Notices to top cops over missing vest file in 26/11 case

Mumbai, January 01: Amid controversy over the quality of the bullet-proof vest worn by slain ATS chief Hemant Karkare during 26/11, the Maharashtra government today asked eight senior officers about the missing status of a file relating to the purchase of jackets on a high court direction.

Notices have been issued to state principal secretary and seven senior police officers seeking explanation as to how the file relating to purchase of jackets for the force between 2002 and 2004 had gone missing.

A reply has been sought from Principal Secretary (Home) P K Jain; Additional DGP (planning & coordination) Subhash Awate; Joint Commissioner of police (Administration) Bhagwant More; DIG (Prisons) Rajnish Seth; Ashutosh Dumbre Additional Commissioner of Police (Spl Branch 1) and Deputy Commissioners of Police Vijay Jadhav, Sanjay Apranti and S R Paraskar.

Maharashtra Home Minister R R Patil told reporters that these officers have been asked to file their replies within a month.

The government was acting on a direction of the Bombay High Court, which has asked it to file a reply to a PIL filed by a social activist alleging that jackets purchased by police department were defective and led to the death of Karkare during 26/11 terror attack.

The matter would be heard when the court resumes after vacation next week.

Social activist Santosh Daundkar, who filed the PIL, had learnt through an RTI application that the file had gone missing following which he had moved the High Court seeking a probe into the circumstances of its disappearance, his lawyer Y P Singh said.

The PIL alleged negligence by public servants in purchase of sub-standard bullet-proof vests at exorbitant prices.
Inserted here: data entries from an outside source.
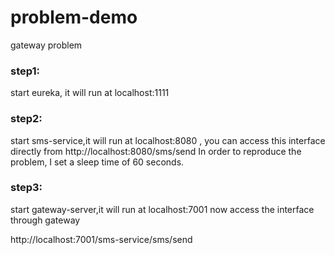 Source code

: 
# problem-demo
gateway problem
### step1: 
start eureka, it will run at localhost:1111
### step2: 
start sms-service,it will run at localhost:8080 ,
you can access this interface directly from
http://localhost:8080/sms/send
In order to reproduce the problem, I set a sleep time of 60 seconds.
### step3:
start gateway-server,it will run at localhost:7001
now access the interface through gateway 

http://localhost:7001/sms-service/sms/send
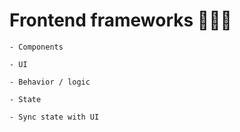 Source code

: # Frontend frameworks 👨🏻‍💻

    - Components

    - UI

    - Behavior / logic

    - State

    - Sync state with UI
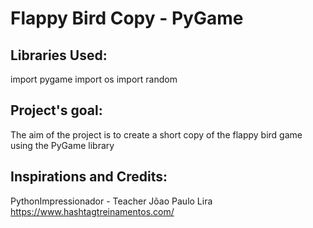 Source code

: # Flappy Bird Copy - PyGame


## Libraries Used:

  import pygame
  import os
  import random


## Project's goal:

  The aim of the project is to create a short copy of the flappy bird game using the PyGame library


## Inspirations and Credits:

  PythonImpressionador - Teacher Jõao Paulo Lira
  https://www.hashtagtreinamentos.com/
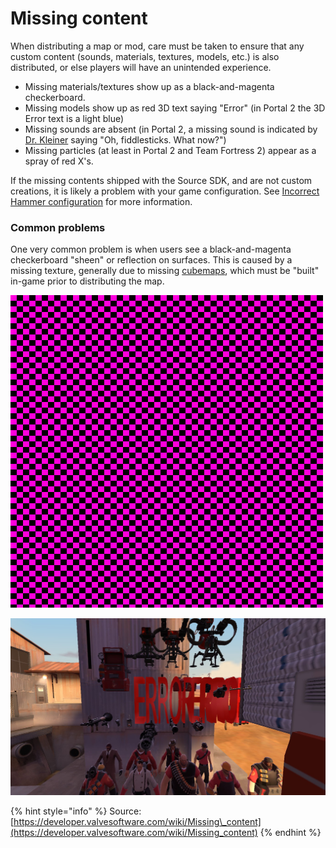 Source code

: # Missing content

When distributing a map or mod, care must be taken to ensure that any custom content \(sounds, materials, textures, models, etc.\) is also distributed, or else players will have an unintended experience.

* Missing materials/textures show up as a black-and-magenta checkerboard.
* Missing models show up as red 3D text saying "Error" \(in Portal 2 the 3D Error text is a light blue\)
* Missing sounds are absent \(in Portal 2, a missing sound is indicated by [Dr. Kleiner](https://developer.valvesoftware.com/wiki/Dr._Isaac_Kleiner) saying "Oh, fiddlesticks. What now?"\)
* Missing particles \(at least in Portal 2 and Team Fortress 2\) appear as a spray of red X's.

If the missing contents shipped with the Source SDK, and are not custom creations, it is likely a problem with your game configuration. See [Incorrect Hammer configuration](https://developer.valvesoftware.com/wiki/Incorrect_Hammer_configuration) for more information.

### Common problems

One very common problem is when users see a black-and-magenta checkerboard "sheen" or reflection on surfaces. This is caused by a missing texture, generally due to missing [cubemaps](https://developer.valvesoftware.com/wiki/Cubemaps), which must be "built" in-game prior to distributing the map.



![An example of a missing textures checkerboard.](../../.gitbook/assets/missing_textures_example.png)

![Red &quot;Errors&quot; appear behind the camera on the Team Fortress 2 map &quot;background01.bsp&quot;.](../../.gitbook/assets/error_model_example_on_background01.jpg)

{% hint style="info" %}
Source: [https://developer.valvesoftware.com/wiki/Missing\_content](https://developer.valvesoftware.com/wiki/Missing_content)
{% endhint %}

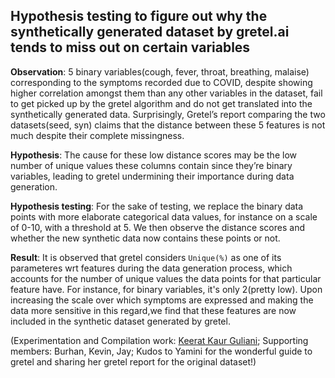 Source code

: ## Hypothesis testing to figure out why the synthetically generated dataset by gretel.ai tends to miss out on certain variables

**Observation**: 5 binary variables(cough, fever, throat, breathing, malaise) corresponding to the symptoms recorded due to COVID, despite showing higher correlation amongst them 
than any other variables in the dataset, fail to get picked up by the gretel algorithm and do not get translated into the synthetically generated data. Surprisingly,
Gretel’s report comparing the two datasets(seed, syn) claims that the distance between these 5 features is not much despite their complete missingness. 


**Hypothesis**: The cause for these low distance scores may be the low number of unique values these columns contain since they’re binary variables, leading to gretel undermining their importance during data generation. 

**Hypothesis testing**: For the sake of testing, we replace the binary data points with more elaborate categorical data values, for instance on a scale of 0-10, with a threshold at 5.
We then observe the distance scores and whether the new synthetic data now contains these points or not. 

**Result**: It is observed that gretel considers `Unique(%)` as one of its parameteres wrt features during the data generation process, which accounts for the 
number of unique values the data points for that particular feature have. For instance, for binary variables, it's only 2(pretty low). Upon increasing the scale 
over which symptoms are expressed and making the data more sensitive in this regard,we find that these features are now included in the synthetic dataset generated by gretel. 


(Experimentation and Compilation work: [Keerat Kaur Guliani](https://github.com/KeeratKG);
Supporting members: Burhan, Kevin, Jay; 
Kudos to Yamini for the wonderful guide to gretel and sharing her gretel report for the original dataset!) 
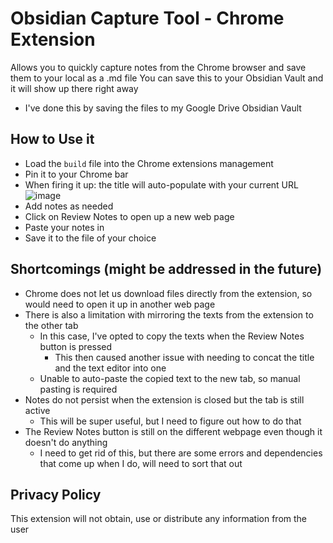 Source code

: # Obsidian Capture Tool - Chrome Extension

Allows you to quickly capture notes from the Chrome browser and save them to your local as a .md file
You can save this to your Obsidian Vault and it will show up there right away
- I've done this by saving the files to my Google Drive Obsidian Vault

## How to Use it
- Load the `build` file into the Chrome extensions management
- Pin it to your Chrome bar
- When firing it up: the title will auto-populate with your current URL
![image](https://github.com/ShawnSomething/ObsidianWebCaptureExtension/assets/107730112/d3c5fd39-e99c-4fd4-864e-0106bb54863d)
- Add notes as needed
- Click on Review Notes to open up a new web page
- Paste your notes in
- Save it to the file of your choice


## Shortcomings (might be addressed in the future)
- Chrome does not let us download files directly from the extension, so would need to open it up in another web page
- There is also a limitation with mirroring the texts from the extension to the other tab
  - In this case, I've opted to copy the texts when the Review Notes button is pressed
      - This then caused another issue with needing to concat the title and the text editor into one
  - Unable to auto-paste the copied text to the new tab, so manual pasting is required
- Notes do not persist when the extension is closed but the tab is still active
  - This will be super useful, but I need to figure out how to do that
- The Review Notes button is still on the different webpage even though it doesn't do anything
  - I need to get rid of this, but there are some errors and dependencies that come up when I do, will need to sort that out

## Privacy Policy
This extension will not obtain, use or distribute any information from the user
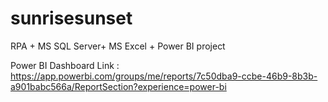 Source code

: # sunrisesunset
RPA + MS SQL Server+ MS Excel + Power BI project

Power BI Dashboard Link : https://app.powerbi.com/groups/me/reports/7c50dba9-ccbe-46b9-8b3b-a901babc566a/ReportSection?experience=power-bi
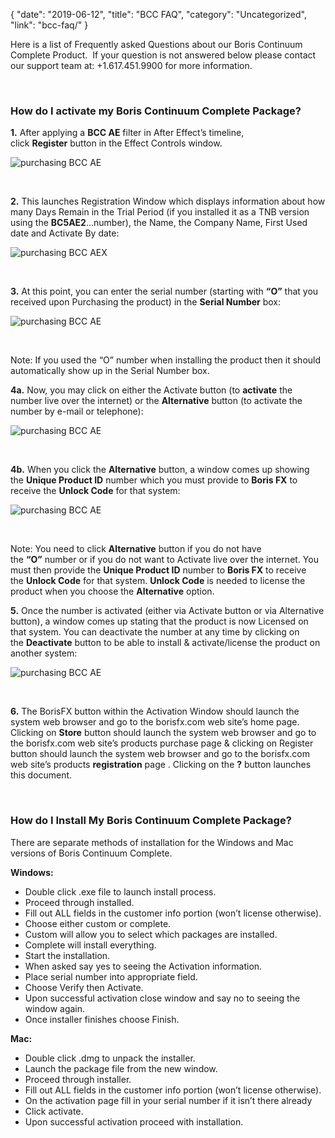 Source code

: {
"date": "2019-06-12",
"title": "BCC FAQ",
"category": "Uncategorized",
"link": "bcc-faq/"
}

 Here is a list of Frequently asked Questions about our Boris Continuum Complete Product.  If your question is not answered below please contact our support team at: +1.617.451.9900 for more information.


 


### How do I activate my Boris Continuum Complete Package?


**1.** After applying a **BCC AE** filter in After Effect’s timeline, click **Register** button in the Effect Controls window.


![purchasing BCC AE](https://borisfx-com-res.cloudinary.com/image/upload//documentation/continuum/uploads/2018/07/BCCAE1.jpg)


 


**2.** This launches Registration Window which displays information about how many Days Remain in the Trial Period (if you installed it as a TNB version using the **BC5AE2**…number), the Name, the Company Name, First Used date and Activate By date:


![purchasing BCC AEX](https://borisfx-com-res.cloudinary.com/image/upload//documentation/continuum/uploads/2018/07/BCCAE2.jpg)


 


**3.** At this point, you can enter the serial number (starting with **“O”** that you received upon Purchasing the product) in the **Serial Number** box:


![purchasing BCC AE](https://borisfx-com-res.cloudinary.com/image/upload//documentation/continuum/uploads/2018/07/BCCAE3.jpg)


 


Note: If you used the “O” number when installing the product then it should automatically show up in the Serial Number box.


**4a.** Now, you may click on either the Activate button (to **activate** the number live over the internet) or the **Alternative** button (to activate the number by e-mail or telephone):


![purchasing BCC AE](https://borisfx-com-res.cloudinary.com/image/upload//documentation/continuum/uploads/2018/07/BCCAE4.jpg)


 


**4b.** When you click the **Alternative** button, a window comes up showing the **Unique Product ID** number which you must provide to **Boris FX** to receive the **Unlock Code** for that system:


![purchasing BCC AE](https://borisfx-com-res.cloudinary.com/image/upload//documentation/continuum/uploads/2018/07/BCCAE5.jpg)


 


Note: You need to click **Alternative** button if you do not have the **“O”** number or if you do not want to Activate live over the internet. You must then provide the **Unique Product ID** number to **Boris FX** to receive the **Unlock Code** for that system. **Unlock Code** is needed to license the product when you choose the **Alternative** option.


**5.** Once the number is activated (either via Activate button or via Alternative button), a window comes up stating that the product is now Licensed on that system. You can deactivate the number at any time by clicking on the **Deactivate** button to be able to install & activate/license the product on another system:


![purchasing BCC AE](https://borisfx-com-res.cloudinary.com/image/upload//documentation/continuum/uploads/2018/07/BCCAE6.jpg)


 


**6.** The BorisFX button within the Activation Window should launch the system web browser and go to the borisfx.com web site’s home page. Clicking on **Store** button should launch the system web browser and go to the borisfx.com web site’s products purchase page & clicking on Register button should launch the system web browser and go to the borisfx.com web site’s products **registration** page . Clicking on the **?** button launches this document.


 


### How do I Install My Boris Continuum Complete Package?


There are separate methods of installation for the Windows and Mac versions of Boris Continuum Complete.


**Windows:**


* Double click .exe file to launch install process.
* Proceed through installed.
* Fill out ALL fields in the customer info portion (won’t license otherwise).
* Choose either custom or complete.
* Custom will allow you to select which packages are installed.
* Complete will install everything.
* Start the installation.
* When asked say yes to seeing the Activation information.
* Place serial number into appropriate field.
* Choose Verify then Activate.
* Upon successful activation close window and say no to seeing the window again.
* Once installer finishes choose Finish.


**Mac:**


* Double click .dmg to unpack the installer.
* Launch the package file from the new window.
* Proceed through installer.
* Fill out ALL fields in the customer info portion (won’t license otherwise).
* On the activation page fill in your serial number if it isn’t there already
* Click activate.
* Upon successful activation proceed with installation.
The jacket worn by Karkare that fateful night was the one from that lot, Daundkar stated in the PIL.

The petitioner said he made enquiries into the matter and came across the “startling fact that the file containing information about irregularities in the purchase had gone missing”.

He claimed he had “assembled a few incriminating elements which reveal merciless corruption practised by public servants who indulged in blatant violations of law in the high-value procurement of jackets”.